Because the first one was so difficult, Mozart’s publisher ended up canceling the commission for the remaining two pieces. But Mozart composed a second piano quartet anyway, and that is the one that will be heard on Saturday’s concert.
According to Berofsky, this piano quartet is “delightful, charming, and pretty,” but also subversive in its structure. Unlike many heavily structured pieces of that time period, this work resembles a realistic conversation: sometimes themes or motifs are repeated for no apparent reason, and sometimes the piece goes off on tangents. These are all elements that improve the piece’s value, Berofsky said, but may have been edited out if the composer was writing under commission.

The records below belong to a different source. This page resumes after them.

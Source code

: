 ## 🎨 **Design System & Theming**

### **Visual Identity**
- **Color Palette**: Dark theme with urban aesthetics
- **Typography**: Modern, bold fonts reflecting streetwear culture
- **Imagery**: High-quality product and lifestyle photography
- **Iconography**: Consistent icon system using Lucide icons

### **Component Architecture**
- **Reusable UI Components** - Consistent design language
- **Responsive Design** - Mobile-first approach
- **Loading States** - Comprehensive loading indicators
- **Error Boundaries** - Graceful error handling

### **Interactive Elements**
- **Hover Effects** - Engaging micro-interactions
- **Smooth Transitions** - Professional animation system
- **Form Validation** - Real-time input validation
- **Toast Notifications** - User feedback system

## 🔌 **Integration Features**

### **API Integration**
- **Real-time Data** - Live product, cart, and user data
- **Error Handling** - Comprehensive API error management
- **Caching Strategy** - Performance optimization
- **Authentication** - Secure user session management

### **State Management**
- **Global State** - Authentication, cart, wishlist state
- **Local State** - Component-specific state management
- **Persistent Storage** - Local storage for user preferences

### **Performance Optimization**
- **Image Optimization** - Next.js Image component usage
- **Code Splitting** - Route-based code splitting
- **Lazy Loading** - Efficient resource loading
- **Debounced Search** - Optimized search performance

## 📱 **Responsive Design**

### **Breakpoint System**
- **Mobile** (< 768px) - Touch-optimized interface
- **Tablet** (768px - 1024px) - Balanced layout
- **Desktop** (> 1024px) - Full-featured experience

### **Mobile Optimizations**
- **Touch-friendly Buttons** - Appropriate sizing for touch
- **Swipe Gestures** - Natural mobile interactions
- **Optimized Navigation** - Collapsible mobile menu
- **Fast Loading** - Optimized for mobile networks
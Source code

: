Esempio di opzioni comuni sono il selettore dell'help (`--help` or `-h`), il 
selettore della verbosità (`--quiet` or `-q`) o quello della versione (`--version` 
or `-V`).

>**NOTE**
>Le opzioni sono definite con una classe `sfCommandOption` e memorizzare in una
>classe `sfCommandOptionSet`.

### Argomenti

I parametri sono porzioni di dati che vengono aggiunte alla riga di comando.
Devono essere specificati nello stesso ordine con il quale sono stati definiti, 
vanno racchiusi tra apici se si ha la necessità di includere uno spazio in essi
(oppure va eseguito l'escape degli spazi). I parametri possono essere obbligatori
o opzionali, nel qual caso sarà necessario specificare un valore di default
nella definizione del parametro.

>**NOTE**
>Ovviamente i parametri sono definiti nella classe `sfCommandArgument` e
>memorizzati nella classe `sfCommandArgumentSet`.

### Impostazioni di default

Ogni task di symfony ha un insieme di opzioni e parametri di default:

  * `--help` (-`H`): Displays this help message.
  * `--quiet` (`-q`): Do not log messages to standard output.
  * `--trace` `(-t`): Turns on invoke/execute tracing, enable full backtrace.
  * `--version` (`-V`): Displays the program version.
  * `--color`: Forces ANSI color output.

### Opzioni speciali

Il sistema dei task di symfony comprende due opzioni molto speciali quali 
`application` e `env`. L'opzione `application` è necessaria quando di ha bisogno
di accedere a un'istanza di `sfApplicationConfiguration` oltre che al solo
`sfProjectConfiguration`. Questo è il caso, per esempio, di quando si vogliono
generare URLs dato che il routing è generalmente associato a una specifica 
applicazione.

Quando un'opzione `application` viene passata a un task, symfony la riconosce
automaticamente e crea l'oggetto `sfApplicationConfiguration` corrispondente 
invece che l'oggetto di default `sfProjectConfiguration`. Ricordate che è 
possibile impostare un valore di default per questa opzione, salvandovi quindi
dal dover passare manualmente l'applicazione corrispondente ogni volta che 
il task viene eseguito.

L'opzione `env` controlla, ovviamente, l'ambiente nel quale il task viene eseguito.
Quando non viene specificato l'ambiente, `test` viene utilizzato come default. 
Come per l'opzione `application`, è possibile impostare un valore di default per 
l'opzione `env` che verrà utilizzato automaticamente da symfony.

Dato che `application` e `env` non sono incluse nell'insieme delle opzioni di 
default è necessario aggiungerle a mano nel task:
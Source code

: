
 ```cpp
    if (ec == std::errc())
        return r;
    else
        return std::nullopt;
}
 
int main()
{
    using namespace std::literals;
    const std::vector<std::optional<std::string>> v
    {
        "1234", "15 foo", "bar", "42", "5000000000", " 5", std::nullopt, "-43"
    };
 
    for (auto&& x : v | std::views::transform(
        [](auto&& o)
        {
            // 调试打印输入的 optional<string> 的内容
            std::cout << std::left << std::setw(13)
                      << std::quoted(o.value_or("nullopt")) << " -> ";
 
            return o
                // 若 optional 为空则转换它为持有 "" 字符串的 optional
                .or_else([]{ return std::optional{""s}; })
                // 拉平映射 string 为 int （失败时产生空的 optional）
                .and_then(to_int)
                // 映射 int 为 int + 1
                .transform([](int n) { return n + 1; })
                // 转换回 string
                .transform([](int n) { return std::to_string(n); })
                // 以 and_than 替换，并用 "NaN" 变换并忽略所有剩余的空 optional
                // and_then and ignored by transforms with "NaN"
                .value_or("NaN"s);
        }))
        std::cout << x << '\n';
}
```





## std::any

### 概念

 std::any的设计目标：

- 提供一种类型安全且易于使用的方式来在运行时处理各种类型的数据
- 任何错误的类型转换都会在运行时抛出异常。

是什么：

“Thank god he didn’t have an editor because there’s all of these things that you could have taken out, and it would have just been a pretty parlor piece,” Berofsky said. “But it’s much more intriguing this way because he was just so imaginative.”
Mozart would not go on to write a third quartet, but the other composer in Saturday’s program — Johannes Brahms — did complete three. For Votapek, they’re gems of the chamber music repertoire.
“Brahms’ three piano quartets, I think, are the most personal chamber music that he wrote, and also the most effective chamber music that he wrote,” Votapek said. “They’re more effective than his string quartets or anything else.”
The first piano quartet, she said, is so effective because it contains everything Brahms is known and loved for — the dark, brooding Brahms, the Romantic love song Brahms and the Hungarian gypsy music Brahms.
This concert will be the penultimate installment of Chautauqua Chamber Music’s Resident Artist Series. On Monday, Aug. 13, the Calidore String Quartet will complete the Guest Artist Series, and on Aug. 18, the Resident Artist Series will conclude with a program titled “River of Freedom: The Journey of Black Freedom Fighters in the War of 1812.”